Несмотря на внезапный укол совести, Джудит посочувствовала ему и мысленно сожгла все мосты. Теперь будущее целиком зависело от нее.
— У нас разные интересы.
Когда они шли вдоль покрытых листьями газонов Темпл-Гарден, Джудит захотелось на минутку присесть, но все скамейки были заняты. Она холодно взглянула на нищего старика, кормившего с ладони воробьев.
— При всем при том она, конечно, замечательная мать. Детям с ней повезло.
Хотя Джудит была счастлива продолжать этот ритуал, у нее недоставало опыта, который подсказал бы ей, что делать дальше. Но тут ее посетило вдохновение:
— Думаю, что у них и совершенно замечательный отец! — И она стряхнула невидимые пылинки с его рукава.
В этот момент, взглянув на зеленую тень сада, она увидела, как из-за деревьев появилась массивная фигура. Джозеф Кисс оборвал свой монолог, что было для него совершенно нетипично. Джудит почувствовала тревогу, ибо спутником мистера Кисса был ее бывший муж Данди Банаджи. Она не то чтобы запаниковала, нет. Но продолжать обольщать Джеффри Уорелла на глазах откровенно изумленных зрителей была не в силах.
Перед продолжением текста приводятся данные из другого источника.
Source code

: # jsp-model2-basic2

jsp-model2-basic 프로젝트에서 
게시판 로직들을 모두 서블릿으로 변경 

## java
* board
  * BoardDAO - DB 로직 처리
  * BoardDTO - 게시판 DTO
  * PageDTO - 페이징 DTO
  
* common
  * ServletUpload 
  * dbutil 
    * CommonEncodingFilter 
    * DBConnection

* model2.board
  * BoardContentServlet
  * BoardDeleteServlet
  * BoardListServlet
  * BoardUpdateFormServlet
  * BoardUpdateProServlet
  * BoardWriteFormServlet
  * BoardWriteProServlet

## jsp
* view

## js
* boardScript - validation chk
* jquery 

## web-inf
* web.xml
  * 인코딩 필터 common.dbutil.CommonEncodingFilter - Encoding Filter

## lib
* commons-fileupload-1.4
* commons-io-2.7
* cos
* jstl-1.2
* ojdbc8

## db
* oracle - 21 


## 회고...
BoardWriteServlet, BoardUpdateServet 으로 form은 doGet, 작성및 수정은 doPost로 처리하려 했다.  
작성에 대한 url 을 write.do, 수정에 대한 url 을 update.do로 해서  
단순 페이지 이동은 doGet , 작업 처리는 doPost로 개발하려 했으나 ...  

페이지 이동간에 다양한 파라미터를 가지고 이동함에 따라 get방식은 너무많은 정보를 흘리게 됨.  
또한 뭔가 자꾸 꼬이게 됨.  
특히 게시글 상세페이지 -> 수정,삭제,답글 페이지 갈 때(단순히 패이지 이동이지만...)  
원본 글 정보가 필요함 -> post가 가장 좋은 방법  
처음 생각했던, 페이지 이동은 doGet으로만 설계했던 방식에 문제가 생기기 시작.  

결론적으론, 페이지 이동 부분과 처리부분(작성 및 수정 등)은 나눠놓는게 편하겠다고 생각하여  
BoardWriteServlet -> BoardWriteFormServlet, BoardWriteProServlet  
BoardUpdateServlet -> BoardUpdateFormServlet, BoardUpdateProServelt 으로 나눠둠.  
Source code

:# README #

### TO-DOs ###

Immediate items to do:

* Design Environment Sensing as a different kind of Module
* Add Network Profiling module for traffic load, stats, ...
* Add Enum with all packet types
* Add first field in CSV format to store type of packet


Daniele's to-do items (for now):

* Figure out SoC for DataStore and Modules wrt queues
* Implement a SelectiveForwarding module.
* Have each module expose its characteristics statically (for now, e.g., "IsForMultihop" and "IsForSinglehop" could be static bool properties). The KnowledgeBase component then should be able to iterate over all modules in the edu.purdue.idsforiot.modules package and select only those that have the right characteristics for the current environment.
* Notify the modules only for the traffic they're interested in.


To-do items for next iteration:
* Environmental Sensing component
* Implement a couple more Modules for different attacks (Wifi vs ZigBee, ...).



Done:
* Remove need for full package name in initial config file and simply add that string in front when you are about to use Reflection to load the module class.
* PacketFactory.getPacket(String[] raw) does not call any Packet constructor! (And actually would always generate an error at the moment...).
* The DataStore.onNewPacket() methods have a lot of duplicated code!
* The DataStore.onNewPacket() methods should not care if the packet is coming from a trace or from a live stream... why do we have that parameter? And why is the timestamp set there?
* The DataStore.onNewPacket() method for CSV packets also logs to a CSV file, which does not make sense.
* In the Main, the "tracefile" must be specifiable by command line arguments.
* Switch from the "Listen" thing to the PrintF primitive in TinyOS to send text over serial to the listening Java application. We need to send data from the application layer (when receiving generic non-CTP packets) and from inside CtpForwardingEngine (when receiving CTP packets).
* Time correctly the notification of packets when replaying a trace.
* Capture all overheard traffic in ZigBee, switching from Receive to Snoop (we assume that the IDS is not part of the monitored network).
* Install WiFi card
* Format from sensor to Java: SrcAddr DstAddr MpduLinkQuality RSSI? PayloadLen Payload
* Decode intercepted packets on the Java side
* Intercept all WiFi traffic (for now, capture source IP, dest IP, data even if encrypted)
Поэтому она быстро ухватилась за его локоть.
— Извините, Джеффри, но я только что увидела одного человека, с которым мне лучше не сталкиваться. Мы не можем отойти немножко назад?
Он сделал вид, что оглядывает окрестности, и, легонько пожимая ее руку, удержал ее в своей.
— Не такая уж это великая тайна, — сказала она, словно извиняясь.
Он постарался быть галантным.
— Послушайте, если вы не боитесь меня, то имейте в виду, что сегодня вечером я совершенно свободен. Но у вас, конечно, не найдется времени поужинать со мной?
— Не знаю. Дайте подумать. Я собиралась… Но мне очень приятно… Да, с удовольствием!
— Тогда я мог бы зайти за вами. Вы ведь живете в Челси?
— На Холмид-роуд, сразу за Уорлдз-Энд. Недалеко от Кингз-роуд. Знаете, где это?
Он улыбнулся, склонив голову.
— Найду. Ваш адрес есть на визитке.
— Да, конечно! — Уже давно она не испытывала подобного воодушевления. Ей хотелось расхохотаться. — Ничего, если я сейчас поеду на такси? Мне нужно еще кое-что сделать.
Он остановил проезжавшее мимо такси и церемонно распахнул перед ней дверцу.
— Итак, в семь тридцать?
— Хорошо, до встречи.
Назвав водителю адрес, она откинулась на спинку сиденья, восхищенная и напуганная собственным поведением. На секунду перед ней мелькнул хмурый Данди, который посмотрел на нее, когда она проезжала мимо.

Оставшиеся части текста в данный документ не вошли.